BC’s Agricultural Land Commission has stood firm against a bid by the District of Kent to exclude four parcels totalling 43 acres for residential development.
Often referred to as the Teacup properties, the parcels were designated a residential reserve in Kent’s official community pan in 2001. But in 2005, the ALC told the district “that any plans to develop this area for non-farm uses would be inconsistent with the ALC Act.” The commission reiterated this position in 2014.
The latest decision, handed down last week, confirms that stance.
“The Commission finds that the District’s residential growth objectives do not outweigh the mandate and purpose of the Commission to prioritize protecting the size, integrity, and continuity of the ALR and its use for farming,” it said in rejecting the application.
The commission also noted that a majority of public correspondence on the matter “expressed significant concern with the concept of displacing prime agricultural land for residential development.”
While a much larger tract of 101 acres was proposed for inclusion and the district had proposed programs to support local agriculture to offset the loss, the commission said no amount of land included could compensate for excluding land from the ALR.
“The concept of swapping lands is conceptually flawed in that it presupposes the overall outcome will result in a ‘net benefit’ for agriculture when, in fact, the removal of agricultural land from the ALR to facilitate non-agricultural development represents a loss of agricultural land,” the decision reads.
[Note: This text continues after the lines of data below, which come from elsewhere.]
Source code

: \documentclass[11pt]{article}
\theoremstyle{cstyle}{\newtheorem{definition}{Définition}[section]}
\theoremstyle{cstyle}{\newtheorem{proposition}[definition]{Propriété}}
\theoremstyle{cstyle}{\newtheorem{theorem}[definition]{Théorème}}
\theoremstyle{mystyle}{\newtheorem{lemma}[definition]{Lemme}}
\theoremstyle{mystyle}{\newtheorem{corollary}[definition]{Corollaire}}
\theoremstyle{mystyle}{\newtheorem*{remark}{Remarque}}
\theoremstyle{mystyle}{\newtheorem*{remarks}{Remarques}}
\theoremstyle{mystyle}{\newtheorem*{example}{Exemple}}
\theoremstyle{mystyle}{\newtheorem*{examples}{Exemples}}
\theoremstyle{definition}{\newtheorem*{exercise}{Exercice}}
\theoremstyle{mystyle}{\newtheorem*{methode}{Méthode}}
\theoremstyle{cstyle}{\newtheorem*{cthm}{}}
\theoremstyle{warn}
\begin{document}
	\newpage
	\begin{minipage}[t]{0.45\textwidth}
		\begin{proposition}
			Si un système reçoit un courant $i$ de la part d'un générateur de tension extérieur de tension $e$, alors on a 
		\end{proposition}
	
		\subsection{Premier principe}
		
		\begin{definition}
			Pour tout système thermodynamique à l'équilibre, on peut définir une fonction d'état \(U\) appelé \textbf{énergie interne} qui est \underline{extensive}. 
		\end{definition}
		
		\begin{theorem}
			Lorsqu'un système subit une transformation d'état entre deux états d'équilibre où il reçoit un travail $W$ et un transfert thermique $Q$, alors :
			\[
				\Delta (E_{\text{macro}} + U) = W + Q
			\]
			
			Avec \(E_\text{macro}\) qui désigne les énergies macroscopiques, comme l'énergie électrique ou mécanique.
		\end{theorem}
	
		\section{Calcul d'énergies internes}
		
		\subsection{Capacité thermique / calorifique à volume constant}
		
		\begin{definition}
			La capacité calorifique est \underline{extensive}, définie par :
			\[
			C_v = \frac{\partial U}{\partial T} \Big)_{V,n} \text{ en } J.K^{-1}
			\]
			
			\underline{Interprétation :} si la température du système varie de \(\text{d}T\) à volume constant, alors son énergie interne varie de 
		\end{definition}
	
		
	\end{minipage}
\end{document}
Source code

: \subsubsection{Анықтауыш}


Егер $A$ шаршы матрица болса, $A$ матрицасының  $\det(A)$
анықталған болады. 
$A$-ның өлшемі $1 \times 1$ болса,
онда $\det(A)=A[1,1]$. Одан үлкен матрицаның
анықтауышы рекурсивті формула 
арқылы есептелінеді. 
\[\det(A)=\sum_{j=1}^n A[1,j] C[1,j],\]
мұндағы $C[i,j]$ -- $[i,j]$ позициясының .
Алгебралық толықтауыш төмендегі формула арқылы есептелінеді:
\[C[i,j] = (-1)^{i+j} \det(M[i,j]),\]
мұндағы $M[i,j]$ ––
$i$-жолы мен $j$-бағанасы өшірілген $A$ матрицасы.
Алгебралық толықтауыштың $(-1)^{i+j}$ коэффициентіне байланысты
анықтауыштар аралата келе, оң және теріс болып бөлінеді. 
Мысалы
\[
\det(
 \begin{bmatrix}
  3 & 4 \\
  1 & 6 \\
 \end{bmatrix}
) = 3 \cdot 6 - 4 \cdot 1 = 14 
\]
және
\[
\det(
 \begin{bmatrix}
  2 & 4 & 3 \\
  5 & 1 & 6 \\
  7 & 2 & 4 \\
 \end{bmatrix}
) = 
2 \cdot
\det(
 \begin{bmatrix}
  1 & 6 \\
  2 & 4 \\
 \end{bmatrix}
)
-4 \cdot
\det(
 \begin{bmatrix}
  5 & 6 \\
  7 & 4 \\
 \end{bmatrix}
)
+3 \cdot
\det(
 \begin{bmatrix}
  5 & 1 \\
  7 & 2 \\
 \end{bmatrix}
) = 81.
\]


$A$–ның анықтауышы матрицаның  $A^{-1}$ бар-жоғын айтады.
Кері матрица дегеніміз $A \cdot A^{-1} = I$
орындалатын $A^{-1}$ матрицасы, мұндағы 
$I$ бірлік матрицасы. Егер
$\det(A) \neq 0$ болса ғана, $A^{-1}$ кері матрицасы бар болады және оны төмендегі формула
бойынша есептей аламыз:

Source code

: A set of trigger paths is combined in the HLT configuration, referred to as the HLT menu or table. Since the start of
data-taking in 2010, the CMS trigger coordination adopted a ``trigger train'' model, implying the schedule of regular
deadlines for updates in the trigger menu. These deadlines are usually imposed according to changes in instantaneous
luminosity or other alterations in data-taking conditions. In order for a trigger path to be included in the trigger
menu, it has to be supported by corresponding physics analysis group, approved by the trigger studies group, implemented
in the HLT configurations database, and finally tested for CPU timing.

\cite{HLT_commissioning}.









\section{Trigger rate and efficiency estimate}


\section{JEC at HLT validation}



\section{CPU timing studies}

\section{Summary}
Members of the ALC executive committee, chaired by Jennifer Dyson, were unanimous in their reasons for rejecting the exclusion. However, they welcomed the inclusion application if the property owner wishes to proceed.
The applications were submitted by the District of Kent, which served as agent for the property owners per the rules governing exclusion applications implemented under Bill 15.
While the agent has up to a year to seek a reconsideration of the decision, it can only do so if no previous request has been made and either new evidence becomes available regarding the application or evidence exists that the decision was made based on false information.